Late 1990s: American inclusion[edit]
In 1997, the North American mainstream music industry adopted and to some extent manufactured electronica as an umbrella term encompassing styles such as techno, big beat, drum and bass, trip hop, downtempo, and ambient, regardless of whether it was curated by indie labels catering to the "underground" nightclub and rave scenes,[11][12] or licensed by major labels and marketed to mainstream audiences as a commercially viable alternative to alternative rock music.[13]
New York City became one center of experimentation and growth for the electronica sound, with DJs and music producers from areas as diverse as Southeast Asia and Brazil bringing their creative work to the nightclubs of that city.[14][15]
Included in contemporary media[edit]
In the late 1990s and early 2000s, electronica was increasingly used as background scores for television advertisements, initially for automobiles.
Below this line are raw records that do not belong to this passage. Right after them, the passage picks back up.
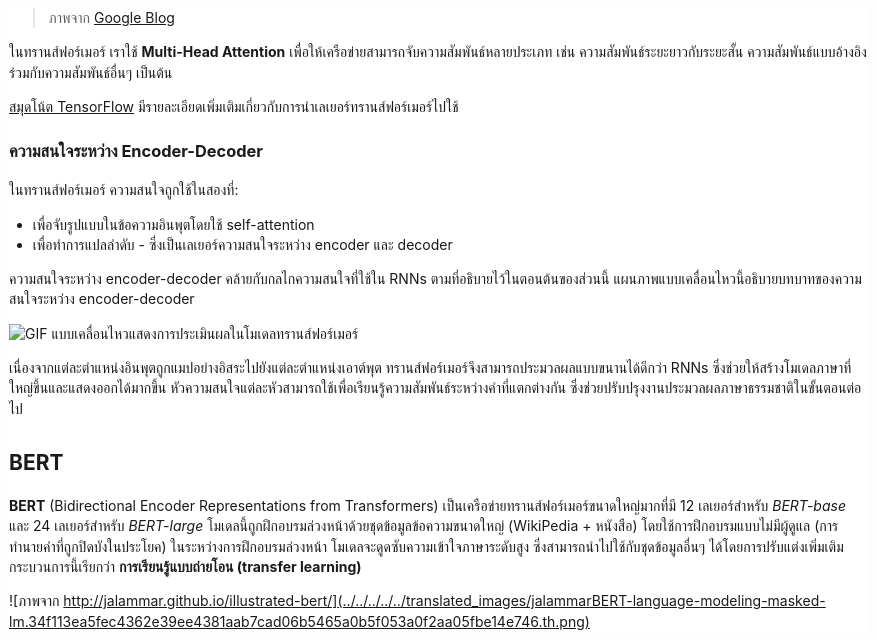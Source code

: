 > ภาพจาก [Google Blog](https://research.googleblog.com/2017/08/transformer-novel-neural-network.html)

ในทรานส์ฟอร์เมอร์ เราใช้ **Multi-Head Attention** เพื่อให้เครือข่ายสามารถจับความสัมพันธ์หลายประเภท เช่น ความสัมพันธ์ระยะยาวกับระยะสั้น ความสัมพันธ์แบบอ้างอิงร่วมกับความสัมพันธ์อื่นๆ เป็นต้น

[สมุดโน้ต TensorFlow](TransformersTF.ipynb) มีรายละเอียดเพิ่มเติมเกี่ยวกับการนำเลเยอร์ทรานส์ฟอร์เมอร์ไปใช้

### ความสนใจระหว่าง Encoder-Decoder

ในทรานส์ฟอร์เมอร์ ความสนใจถูกใช้ในสองที่:

* เพื่อจับรูปแบบในข้อความอินพุตโดยใช้ self-attention
* เพื่อทำการแปลลำดับ - ซึ่งเป็นเลเยอร์ความสนใจระหว่าง encoder และ decoder

ความสนใจระหว่าง encoder-decoder คล้ายกับกลไกความสนใจที่ใช้ใน RNNs ตามที่อธิบายไว้ในตอนต้นของส่วนนี้ แผนภาพแบบเคลื่อนไหวนี้อธิบายบทบาทของความสนใจระหว่าง encoder-decoder

![GIF แบบเคลื่อนไหวแสดงการประเมินผลในโมเดลทรานส์ฟอร์เมอร์](../../../../../lessons/5-NLP/18-Transformers/images/transformer-animated-explanation.gif)

เนื่องจากแต่ละตำแหน่งอินพุตถูกแมปอย่างอิสระไปยังแต่ละตำแหน่งเอาต์พุต ทรานส์ฟอร์เมอร์จึงสามารถประมวลผลแบบขนานได้ดีกว่า RNNs ซึ่งช่วยให้สร้างโมเดลภาษาที่ใหญ่ขึ้นและแสดงออกได้มากขึ้น หัวความสนใจแต่ละหัวสามารถใช้เพื่อเรียนรู้ความสัมพันธ์ระหว่างคำที่แตกต่างกัน ซึ่งช่วยปรับปรุงงานประมวลผลภาษาธรรมชาติในขั้นตอนต่อไป

## BERT

**BERT** (Bidirectional Encoder Representations from Transformers) เป็นเครือข่ายทรานส์ฟอร์เมอร์ขนาดใหญ่มากที่มี 12 เลเยอร์สำหรับ *BERT-base* และ 24 เลเยอร์สำหรับ *BERT-large* โมเดลนี้ถูกฝึกอบรมล่วงหน้าด้วยชุดข้อมูลข้อความขนาดใหญ่ (WikiPedia + หนังสือ) โดยใช้การฝึกอบรมแบบไม่มีผู้ดูแล (การทำนายคำที่ถูกปิดบังในประโยค) ในระหว่างการฝึกอบรมล่วงหน้า โมเดลจะดูดซับความเข้าใจภาษาระดับสูง ซึ่งสามารถนำไปใช้กับชุดข้อมูลอื่นๆ ได้โดยการปรับแต่งเพิ่มเติม กระบวนการนี้เรียกว่า **การเรียนรู้แบบถ่ายโอน (transfer learning)**

![ภาพจาก http://jalammar.github.io/illustrated-bert/](../../../../../translated_images/jalammarBERT-language-modeling-masked-lm.34f113ea5fec4362e39ee4381aab7cad06b5465a0b5f053a0f2aa05fbe14e746.th.png)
It was also used for various video games, including the Wipeout series, for which the soundtrack was composed of many popular electronica tracks that helped create more interest in this type of music[22]—and later for other technological and business products such as computers and financial services. Then in 2011, Hyundai Veloster, in association with the Grammys, produced a project that became known as Re:Generation.[23]